I just read this blog post from Seth Godin
, and immediately my thoughts turned to selling cars. Seth is basically stating that too much emphasis is placed on the end of the process and not enough on the beginning.
Look at your sales process. In my mind successful car salespeople always spent more time outside (on the lot) than inside (presenting the numbers). If a sale is set up correctly, on the right car, the close is so much easier. I know that there may be unforeseeable circumstances (upside down on the trade, for example) but a salesperson should never hold their breath hoping that a payment will sell a car. It doesn’t happen. How many times have you gotten a hug after presenting a trade number?
How much of your sales process takes place before you even greet the guest? Think about it. Once, while training a new sales consultant, we watched another salesman take an up.
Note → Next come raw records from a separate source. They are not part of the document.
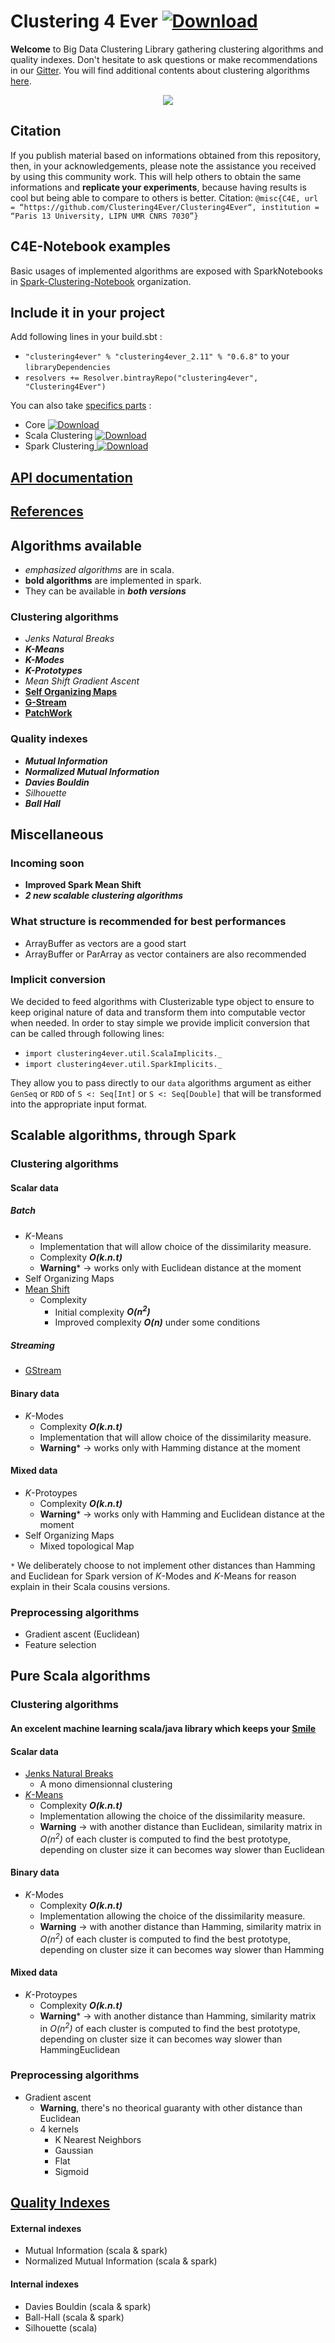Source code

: # Clustering 4 Ever  [ ![Download](https://api.bintray.com/packages/clustering4ever/Clustering4Ever/clustering4ever/images/download.svg) ](https://bintray.com/clustering4ever/Clustering4Ever/clustering4ever/_latestVersion)

**Welcome** to Big Data Clustering Library gathering clustering algorithms and quality indexes. Don't hesitate to ask questions or make recommendations in our [Gitter](https://gitter.im/Clustering4Ever/Lobby).
You will find additional contents about clustering algorithms [here](https://github.com/PhDStudentsP13/Clustering).
<p align="center"><img src ="https://media.giphy.com/media/2viYwU7kHW8uNmmKvd/giphy.gif" /></p>

## Citation

If you publish material based on informations obtained from this repository, then, in your acknowledgements, please note the assistance you received by using this community work. This will help others to obtain the same informations and **replicate your experiments**, because having results is cool but being able to compare to others is better.
Citation: `@misc{C4E, url = “https://github.com/Clustering4Ever/Clustering4Ever“, institution = “Paris 13 University, LIPN UMR CNRS 7030”}`

## C4E-Notebook examples

Basic usages of implemented algorithms are exposed with SparkNotebooks in [Spark-Clustering-Notebook](https://github.com/Spark-clustering-notebook/Clustering4Ever-Notebooks) organization.

## Include it in your project

Add following lines in your build.sbt :

* `"clustering4ever" % "clustering4ever_2.11" % "0.6.8"` to your `libraryDependencies`
* `resolvers += Resolver.bintrayRepo("clustering4ever", "Clustering4Ever")`

You can also take [specifics parts](https://bintray.com/clustering4ever/Clustering4Ever) :

* Core [ ![Download](https://api.bintray.com/packages/clustering4ever/Clustering4Ever/core/images/download.svg) ](https://bintray.com/clustering4ever/Clustering4Ever/core/_latestVersion)
* Scala Clustering [ ![Download](https://api.bintray.com/packages/clustering4ever/Clustering4Ever/clusteringscala/images/download.svg) ](https://bintray.com/clustering4ever/Clustering4Ever/clusteringscala/_latestVersion)
* Spark Clustering[ ![Download](https://api.bintray.com/packages/clustering4ever/Clustering4Ever/clusteringspark/images/download.svg) ](https://bintray.com/clustering4ever/Clustering4Ever/clusteringspark/_latestVersion)

## [API documentation](http://clustering4ever.org/API%20Documentation/)

## [References](https://github.com/Clustering4Ever/Clustering4Ever/wiki/References)

## Algorithms available

* _emphasized algorithms_ are in scala.
* **bold algorithms** are implemented in spark.
* They can be available in **_both versions_**

### Clustering algorithms

* _Jenks Natural Breaks_
* **_K-Means_**
* **_K-Modes_**
* **_K-Prototypes_**
* _Mean Shift Gradient Ascent_
* **[Self Organizing Maps](https://github.com/TugdualSarazin/spark-clustering)**
* **[G-Stream](https://github.com/Spark-clustering-notebook/G-stream)**
* **[PatchWork](https://github.com/crim-ca/patchwork)**

### Quality indexes

* **_Mutual Information_**
* **_Normalized Mutual Information_**
* **_Davies Bouldin_**
* _Silhouette_
* **_Ball Hall_**

## Miscellaneous

### Incoming soon 

* **Improved Spark Mean Shift**
* **_2 new scalable clustering algorithms_**

### What structure is recommended for best performances

* ArrayBuffer as vectors are a good start
* ArrayBuffer or ParArray as vector containers are also recommended

### Implicit conversion

We decided to feed algorithms with Clusterizable type object to ensure to keep original nature of data and transform them into computable vector when needed. In order to stay simple we provide implicit conversion that can be called through following lines:
* `import clustering4ever.util.ScalaImplicits._`
* `import clustering4ever.util.SparkImplicits._`

They allow you to pass directly to our `data` algorithms argument as either `GenSeq` or `RDD` of `S <: Seq[Int]` or `S <: Seq[Double]` that will be transformed into the appropriate input format.


## Scalable algorithms, through Spark

### Clustering algorithms

#### Scalar data

##### Batch

* _K_-Means
  * Implementation that will allow choice of the dissimilarity measure.
  * Complexity **_O(k.n.t)_**
  * **Warning*** -> works only with Euclidean distance at the moment
* Self Organizing Maps
* [Mean Shift](https://github.com/beckgael/Mean-Shift-LSH)
  * Complexity
    * Initial complexity **_O(n<sup>2</sup>)_**
    * Improved complexity **_O(n)_** under some conditions

##### Streaming

* [GStream](https://github.com/Spark-clustering-notebook/G-stream)

#### Binary data

* _K_-Modes
  * Complexity **_O(k.n.t)_**
  * Implementation that will allow choice of the dissimilarity measure.
  * **Warning*** -> works only with Hamming distance at the moment

#### Mixed data

* _K_-Protoypes
  * Complexity **_O(k.n.t)_**
  * **Warning*** -> works only with Hamming and Euclidean distance at the moment
* Self Organizing Maps
  * Mixed topological Map

`*` We deliberately choose to not implement other distances than Hamming and Euclidean for Spark version of _K_-Modes and _K_-Means for reason explain in their Scala cousins versions.

### Preprocessing algorithms

* Gradient ascent (Euclidean)
* Feature selection


## Pure Scala algorithms

### Clustering algorithms

#### An excelent machine learning scala/java library which keeps your [Smile](https://haifengl.github.io/smile/clustering.html)

#### Scalar data

* [Jenks Natural Breaks](https://en.wikipedia.org/wiki/Jenks_natural_breaks_optimization)
  * A mono dimensionnal clustering
* [_K_-Means](clustering/scala/src/main/scala/K-Means/README.md)
  * Complexity **_O(k.n.t)_**
  * Implementation allowing the choice of the dissimilarity measure.
  * **Warning** -> with another distance than Euclidean, similarity matrix in _O(n<sup>2</sup>)_ of each cluster is computed to find the best prototype, depending on cluster size it can becomes way slower than Euclidean

#### Binary data

* _K_-Modes
  * Complexity **_O(k.n.t)_**
  * Implementation allowing the choice of the dissimilarity measure.
  * **Warning** -> with another distance than Hamming, similarity matrix in _O(n<sup>2</sup>)_ of each cluster is computed to find the best prototype, depending on cluster size it can becomes way slower than Hamming

#### Mixed data

* _K_-Protoypes
  * Complexity **_O(k.n.t)_**
  * **Warning*** -> with another distance than Hamming, similarity matrix in _O(n<sup>2</sup>)_ of each cluster is computed to find the best prototype, depending on cluster size it can becomes way slower than HammingEuclidean

### Preprocessing algorithms

* Gradient ascent
    * **Warning**, there's no theorical guaranty with other distance than Euclidean
    * 4 kernels
      * K Nearest Neighbors
      * Gaussian
      * Flat
      * Sigmoid

## [Quality Indexes](Documentation/doc/QualityIndexes.md)

#### External indexes

* Mutual Information (scala & spark)
* Normalized Mutual Information (scala & spark)

#### Internal indexes

* Davies Bouldin (scala & spark)
* Ball-Hall (scala & spark)
* Silhouette (scala)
The body language was begrudging at best. He walked up with his hands in his pockets and greeted the customer. I asked the trainee if he thought the salesperson was going to sell the car. The salesperson was outside talking to the customer for fifteen seconds, turned around, and came inside. I asked him what happened and he mumbled something about ‘just looking’ on the way to his desk. Who influenced the outcome of that sale?
In every sales meeting in every dealership almost every week across the country someone is preaching attitude. There is a reason for this. Your outlook before you reach a customer may be more important than what you say when you get there. What do you think?